Problem requirements – Write the entries out again exactly as they stand, but without the pictures.

Dataset –
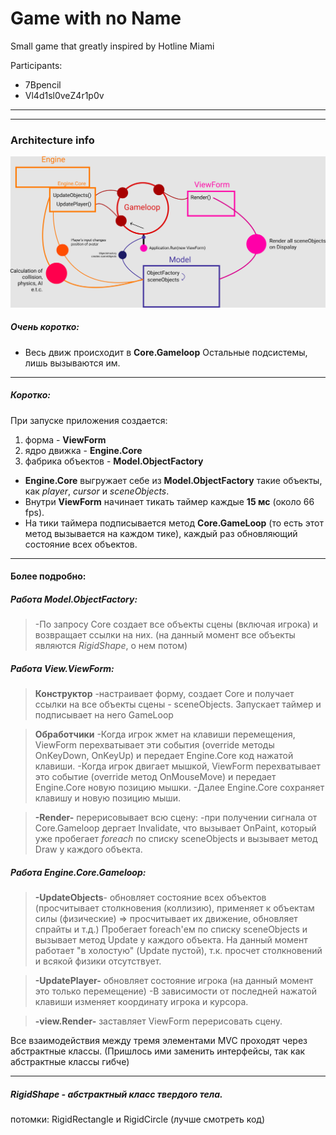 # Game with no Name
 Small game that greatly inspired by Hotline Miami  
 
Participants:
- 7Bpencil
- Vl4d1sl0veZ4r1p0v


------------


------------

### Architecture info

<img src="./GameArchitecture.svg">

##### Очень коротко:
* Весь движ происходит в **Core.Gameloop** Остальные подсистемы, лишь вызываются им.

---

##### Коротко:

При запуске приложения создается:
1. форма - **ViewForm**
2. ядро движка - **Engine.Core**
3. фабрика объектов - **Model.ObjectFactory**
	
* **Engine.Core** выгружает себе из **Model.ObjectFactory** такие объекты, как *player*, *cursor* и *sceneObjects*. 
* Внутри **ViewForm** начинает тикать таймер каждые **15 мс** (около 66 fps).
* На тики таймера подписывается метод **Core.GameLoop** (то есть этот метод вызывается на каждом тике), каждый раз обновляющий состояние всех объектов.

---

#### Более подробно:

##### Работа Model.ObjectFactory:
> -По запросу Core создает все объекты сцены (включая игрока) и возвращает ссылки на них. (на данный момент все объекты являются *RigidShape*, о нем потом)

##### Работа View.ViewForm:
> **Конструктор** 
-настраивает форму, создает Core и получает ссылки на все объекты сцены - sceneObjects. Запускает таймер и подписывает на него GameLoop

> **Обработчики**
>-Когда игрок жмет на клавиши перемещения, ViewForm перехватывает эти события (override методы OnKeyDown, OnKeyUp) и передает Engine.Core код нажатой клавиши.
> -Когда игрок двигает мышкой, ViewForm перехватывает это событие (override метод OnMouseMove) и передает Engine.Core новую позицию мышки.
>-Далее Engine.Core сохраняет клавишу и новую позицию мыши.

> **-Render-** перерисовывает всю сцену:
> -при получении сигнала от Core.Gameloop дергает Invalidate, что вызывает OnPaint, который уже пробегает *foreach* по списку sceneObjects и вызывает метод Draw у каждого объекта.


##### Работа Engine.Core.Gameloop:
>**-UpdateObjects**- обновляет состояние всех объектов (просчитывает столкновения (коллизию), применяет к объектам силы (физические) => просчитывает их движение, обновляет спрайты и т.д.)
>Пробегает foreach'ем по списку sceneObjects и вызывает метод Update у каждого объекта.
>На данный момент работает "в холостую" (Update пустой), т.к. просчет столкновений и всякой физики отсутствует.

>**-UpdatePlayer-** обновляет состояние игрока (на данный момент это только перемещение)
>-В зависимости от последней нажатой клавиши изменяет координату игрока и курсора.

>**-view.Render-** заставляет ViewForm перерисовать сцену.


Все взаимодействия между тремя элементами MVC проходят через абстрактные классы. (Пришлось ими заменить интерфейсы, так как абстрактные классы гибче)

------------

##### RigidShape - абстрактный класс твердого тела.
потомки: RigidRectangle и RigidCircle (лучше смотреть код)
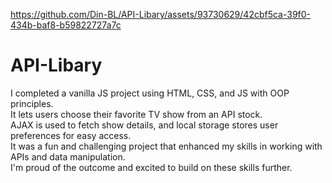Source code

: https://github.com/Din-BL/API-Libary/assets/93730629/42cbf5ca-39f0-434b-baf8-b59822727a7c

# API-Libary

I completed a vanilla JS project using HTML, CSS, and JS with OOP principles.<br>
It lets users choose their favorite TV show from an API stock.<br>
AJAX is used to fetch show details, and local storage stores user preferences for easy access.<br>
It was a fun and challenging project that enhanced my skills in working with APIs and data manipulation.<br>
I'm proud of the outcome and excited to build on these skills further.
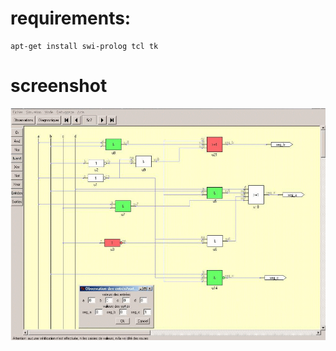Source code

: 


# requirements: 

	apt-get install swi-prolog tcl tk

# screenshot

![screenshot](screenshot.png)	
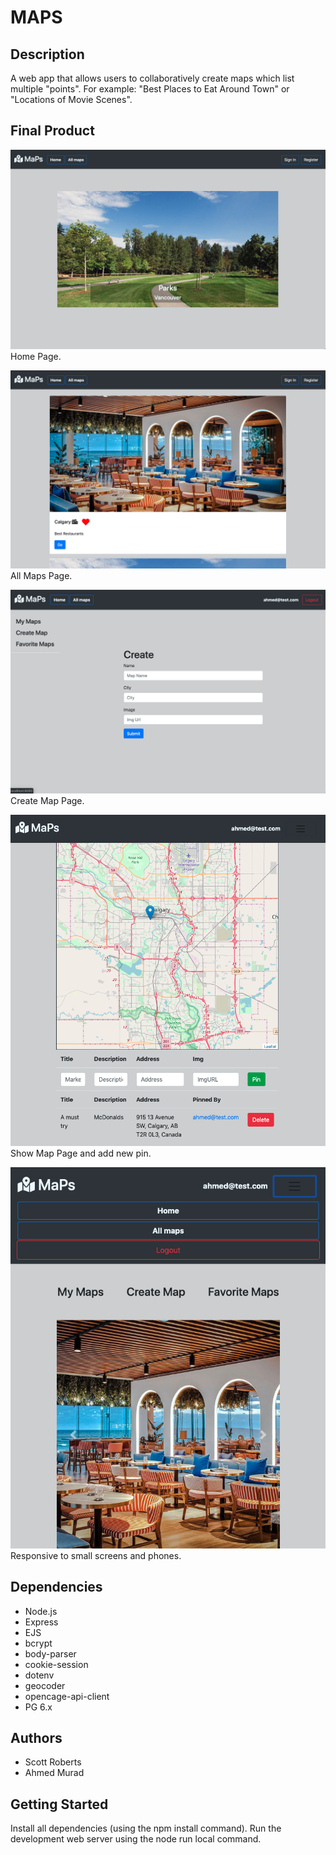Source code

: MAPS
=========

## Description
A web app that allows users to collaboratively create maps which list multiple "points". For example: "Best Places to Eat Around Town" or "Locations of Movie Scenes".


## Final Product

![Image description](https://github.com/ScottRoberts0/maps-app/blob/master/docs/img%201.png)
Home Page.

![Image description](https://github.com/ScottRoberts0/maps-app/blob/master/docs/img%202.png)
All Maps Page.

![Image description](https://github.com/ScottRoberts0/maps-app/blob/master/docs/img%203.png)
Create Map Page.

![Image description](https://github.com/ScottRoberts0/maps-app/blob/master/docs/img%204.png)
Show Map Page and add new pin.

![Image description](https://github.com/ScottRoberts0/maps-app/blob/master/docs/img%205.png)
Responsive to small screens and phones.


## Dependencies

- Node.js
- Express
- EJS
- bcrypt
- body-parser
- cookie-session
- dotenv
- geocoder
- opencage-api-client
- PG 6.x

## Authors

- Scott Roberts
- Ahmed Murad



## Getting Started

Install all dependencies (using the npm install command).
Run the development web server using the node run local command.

Task answer –
 # Game with no Name
 Small game that greatly inspired by Hotline Miami  
 
Participants:
- 7Bpencil
- Vl4d1sl0veZ4r1p0v


------------


------------

### Architecture info

<img src="./GameArchitecture.svg">

##### Очень коротко:
* Весь движ происходит в **Core.Gameloop** Остальные подсистемы, лишь вызываются им.

---

##### Коротко:

При запуске приложения создается:
1. форма - **ViewForm**
2. ядро движка - **Engine.Core**
3. фабрика объектов - **Model.ObjectFactory**
	
* **Engine.Core** выгружает себе из **Model.ObjectFactory** такие объекты, как *player*, *cursor* и *sceneObjects*. 
* Внутри **ViewForm** начинает тикать таймер каждые **15 мс** (около 66 fps).
* На тики таймера подписывается метод **Core.GameLoop** (то есть этот метод вызывается на каждом тике), каждый раз обновляющий состояние всех объектов.

---

#### Более подробно:

##### Работа Model.ObjectFactory:
> -По запросу Core создает все объекты сцены (включая игрока) и возвращает ссылки на них. (на данный момент все объекты являются *RigidShape*, о нем потом)

##### Работа View.ViewForm:
> **Конструктор** 
-настраивает форму, создает Core и получает ссылки на все объекты сцены - sceneObjects. Запускает таймер и подписывает на него GameLoop

> **Обработчики**
>-Когда игрок жмет на клавиши перемещения, ViewForm перехватывает эти события (override методы OnKeyDown, OnKeyUp) и передает Engine.Core код нажатой клавиши.
> -Когда игрок двигает мышкой, ViewForm перехватывает это событие (override метод OnMouseMove) и передает Engine.Core новую позицию мышки.
>-Далее Engine.Core сохраняет клавишу и новую позицию мыши.

> **-Render-** перерисовывает всю сцену:
> -при получении сигнала от Core.Gameloop дергает Invalidate, что вызывает OnPaint, который уже пробегает *foreach* по списку sceneObjects и вызывает метод Draw у каждого объекта.


##### Работа Engine.Core.Gameloop:
>**-UpdateObjects**- обновляет состояние всех объектов (просчитывает столкновения (коллизию), применяет к объектам силы (физические) => просчитывает их движение, обновляет спрайты и т.д.)
>Пробегает foreach'ем по списку sceneObjects и вызывает метод Update у каждого объекта.
>На данный момент работает "в холостую" (Update пустой), т.к. просчет столкновений и всякой физики отсутствует.

>**-UpdatePlayer-** обновляет состояние игрока (на данный момент это только перемещение)
>-В зависимости от последней нажатой клавиши изменяет координату игрока и курсора.

>**-view.Render-** заставляет ViewForm перерисовать сцену.


Все взаимодействия между тремя элементами MVC проходят через абстрактные классы. (Пришлось ими заменить интерфейсы, так как абстрактные классы гибче)

------------

##### RigidShape - абстрактный класс твердого тела.
потомки: RigidRectangle и RigidCircle (лучше смотреть код)
Source code

: https://github.com/Din-BL/API-Libary/assets/93730629/42cbf5ca-39f0-434b-baf8-b59822727a7c

# API-Libary

I completed a vanilla JS project using HTML, CSS, and JS with OOP principles.<br>
It lets users choose their favorite TV show from an API stock.<br>
AJAX is used to fetch show details, and local storage stores user preferences for easy access.<br>
It was a fun and challenging project that enhanced my skills in working with APIs and data manipulation.<br>
I'm proud of the outcome and excited to build on these skills further.
Source code

: 


# requirements: 

	apt-get install swi-prolog tcl tk

# screenshot

![screenshot](screenshot.png)	
Source code

: MAPS
=========

## Description
A web app that allows users to collaboratively create maps which list multiple "points". For example: "Best Places to Eat Around Town" or "Locations of Movie Scenes".


## Final Product

![Image description](https://github.com/ScottRoberts0/maps-app/blob/master/docs/img%201.png)
Home Page.

![Image description](https://github.com/ScottRoberts0/maps-app/blob/master/docs/img%202.png)
All Maps Page.

![Image description](https://github.com/ScottRoberts0/maps-app/blob/master/docs/img%203.png)
Create Map Page.

![Image description](https://github.com/ScottRoberts0/maps-app/blob/master/docs/img%204.png)
Show Map Page and add new pin.

![Image description](https://github.com/ScottRoberts0/maps-app/blob/master/docs/img%205.png)
Responsive to small screens and phones.


## Dependencies

- Node.js
- Express
- EJS
- bcrypt
- body-parser
- cookie-session
- dotenv
- geocoder
- opencage-api-client
- PG 6.x

## Authors

- Scott Roberts
- Ahmed Murad



## Getting Started

Install all dependencies (using the npm install command).
Run the development web server using the node run local command.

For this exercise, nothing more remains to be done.